The idea is that in-order cpu's require the most help in instruction
scheduling, whereas out-of-order cpus can for the most part out-of-order
schedule around different codegen. Our benchmarking suggests that
hypothesis holds. When running on an in-order core this improved
performance by 3.8% geomean on a set of DSP workloads, 2% geomean on
some other embedded benchmark and between 1% and 1.8% on a set of
singlecore and multicore workloads, all running on a Cortex-A55 cluster.

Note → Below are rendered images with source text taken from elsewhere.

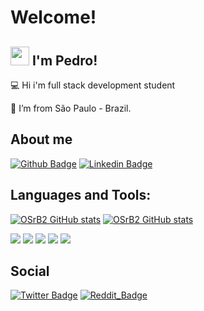 # Welcome!

 

## <img src="https://github.com/TheDudeThatCode/TheDudeThatCode/blob/master/Assets/Hi.gif?" width="30"> I'm Pedro! 

 

:computer: Hi i'm full stack development student

:house_with_garden: I’m from São Paulo - Brazil.

## About me

[![Github Badge](https://img.shields.io/badge/GitHub-100000?style=for-the-badge&logo=github&logoColor=white&link=https://github.com/OSrB2)](https://github.com/OSrB2)
[![Linkedin Badge](https://img.shields.io/badge/LinkedIn-0077B5?style=for-the-badge&logo=linkedin&logoColor=white&link=https://https://www.linkedin.com/in/pedro-oliveira-600399226/)](https://www.linkedin.com/in/pedro-oliveira-600399226/)

## Languages and Tools:
[![OSrB2 GitHub stats](https://github-readme-stats.vercel.app/api?username=OSrB2&theme=blue-green)](https://github.com/NOMEGIT/github-readme-stats)
[![OSrB2 GitHub stats](https://github-readme-stats.vercel.app/api/top-langs/?username=OSrB2&theme=blue-green)](https://github.com/NOMEGIT/github-readme-stats)

<code><img heigth="20" src="https://img.shields.io/badge/HTML5-E34F26?style=for-the-badge&logo=html5&logoColor=white"></code>
<code><img heigth="20" src="https://img.shields.io/badge/CSS3-1572B6?style=for-the-badge&logo=css3&logoColor=white"></code> 
<code><img heigth="20" src="https://img.shields.io/badge/JavaScript-323330?style=for-the-badge&logo=javascript&logoColor=F7DF1E"></code>
<code><img heigth="20" src="https://img.shields.io/badge/Node.js-339933?style=for-the-badge&logo=nodedotjs&logoColor=white"></code>
<code><img heigth="20" src="https://img.shields.io/badge/Python-FFD43B?style=for-the-badge&logo=python&logoColor=blue"></code> 

## Social
[![Twitter Badge](https://img.shields.io/badge/Twitter-1DA1F2?style=for-the-badge&logo=twitter&logoColor=white&link=https://twitter.com/pr_B2)](https://twitter.com/pr_B2)
[![Reddit_Badge](https://img.shields.io/badge/Reddit-FF4500?style=for-the-badge&logo=reddit&logoColor=white&link=https://www.reddit.com/user/OSrB2)](https://www.reddit.com/user/OSrB2)
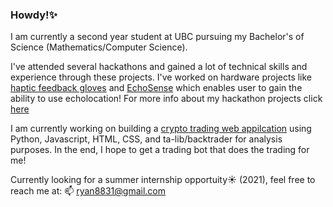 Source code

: ### Howdy!✨
<!--
**rpeng35/rpeng35** is a ✨ _special_ ✨ repository because its `README.md` (this file) appears on your GitHub profile.

Here are some ideas to get you started:

- 🔭 I’m currently working on ...
- 🌱 I’m currently learning ...
- 👯 I’m looking to collaborate on ...
- 🤔 I’m looking for help with ...
- 💬 Ask me about ...
- 📫 How to reach me: ...
- 😄 Pronouns: ...
- ⚡ Fun fact: ...
-->


I am currently a second year student at UBC pursuing my Bachelor's of Science (Mathematics/Computer Science).

I've attended several hackathons and gained a lot of technical skills and experience through these projects. I've worked on hardware projects like [haptic feedback gloves](https://github.com/jdesai840/SensiGlove) and [EchoSense](https://devpost.com/software/echosense) which enables user to gain the ability to use echolocation! 
For more info about my hackathon projects click [here](https://devpost.com/rpeng35)

I am currently working on building a [crypto trading web appilcation](https://github.com/rpeng35/CryptoVisual) using Python, Javascript, HTML, CSS, and ta-lib/backtrader for analysis purposes. In the end, I hope to get a trading bot that does the trading for me! 

Currently looking for a summer internship opportuity☀️ (2021), feel free to reach me at:
📫 ryan8831@gmail.com
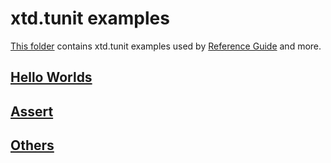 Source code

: # xtd.tunit examples

[This folder](.) contains xtd.tunit examples used by [Reference Guide](https://codedocs.xyz/gammasoft71/xtd/) and more.

## [Hello Worlds](hello_worlds/README.md)

## [Assert](assert/README.md)

## [Others](others/README.md)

On an out-of-order cpu the results are a lot more noisy but show flat
performance or an improvement. On the set of DSP and embedded
benchmarks, run on a Cortex-A78 there was a very noisy 1% speed
improvement. Using the most detailed results I could find, SPEC2006 runs
on a Neoverse N1 show a small increase in instruction count (+0.127%),
but a decrease in cycle counts (-0.155%, on average). The instruction
count is very low noise, the cycle count is more noisy with a 0.15%
decrease not being significant. SPEC2k17 shows a small decrease (-0.2%)
in instruction count leading to a -0.296% decrease in cycle count. These
results are within noise margins but tend to show a small improvement in
general.

When specifying an Apple target, clang will set "-target-cpu apple-a7"
on the command line, so should not be affected by this change when
running from clang. This also doesn't enable more runtime unrolling like
-mcpu=cortex-a55 does, only changing the schedule used.

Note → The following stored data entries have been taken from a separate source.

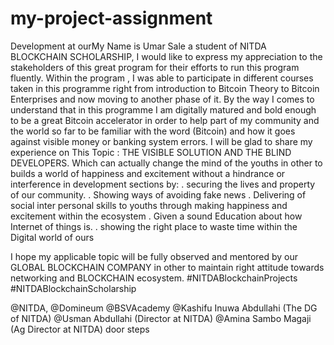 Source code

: # my-project-assignment
Development at ourMy Name is Umar Sale a student of NITDA BLOCKCHAIN SCHOLARSHIP, I would like to express my appreciation to the stakeholders of this great program for their efforts to run this program fluently. Within the program , I was able to participate in different courses taken in this programme right from introduction to Bitcoin Theory to Bitcoin Enterprises and now moving to another phase of it. By the way I comes to understand that in this programme I am digitally matured and bold enough to be a great Bitcoin accelerator in order to help part of my community and the world so far to be familiar with the word (Bitcoin) and how it goes against visible money or banking system errors. I will be glad to share my experience on This Topic : THE VISIBLE SOLUTION AND THE BLIND DEVELOPERS. Which can actually change the mind of the youths in other to builds a world of happiness and excitement without a hindrance or interference in development sections by:
. securing the lives and property of our community.
. Showing ways of avoiding fake news 
. Delivering of social inter personal skills to youths through making happiness and excitement within the ecosystem
. Given a sound Education about how Internet of things is.
. showing the right place to waste time within the Digital world of ours

I hope my applicable topic will be fully observed and mentored by our GLOBAL BLOCKCHAIN COMPANY in other to maintain right attitude towards networking and BLOCKCHAIN ecosystem.
#NITDABlockchainProjects
#NITDABlockchainScholarship

@NITDA,
@Domineum
@BSVAcademy
@Kashifu Inuwa Abdullahi (The DG of NITDA)
@Usman Abdullahi (Director at NITDA)
@Amina Sambo Magaji (Ag Director at NITDA) door steps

A lot of existing tests have updated. This is a summary of the important
differences:
 - Most changes are the same instructions in a different order.
 - Sometimes this leads to very minor inefficiencies, such as requiring
   an extra mov to move variables into r0/v0 for the return value of a test
   function.
 - misched-fusion.ll was no longer fusing the pairs of instructions it
   should, as per D110561. I've changed the schedule used in the test
   for now.
 - neon-mla-mls.ll now uses "mul; sub" as opposed to "neg; mla" due to
   the different latencies. This seems fine to me.
 - Some SVE tests do not always remove movprfx where they did before due
   to different register allocation giving different destructive forms.
 - The tests argument-blocks-array-of-struct.ll and arm64-windows-calls.ll
   produce two LDR where they previously produced an LDP due to
   store-pair-suppress kicking in.
 - arm64-ldp.ll and arm64-neon-copy.ll are missing pre/postinc on LPD.
 - Some tests such as arm64-neon-mul-div.ll and
   ragreedy-local-interval-cost.ll have more, less or just different
   spilling.
 - In aarch64_generated_funcs.ll.generated.expected one part of the
   function is no longer outlined. Interestingly if I switch this to use
   any other scheduled even less is outlined.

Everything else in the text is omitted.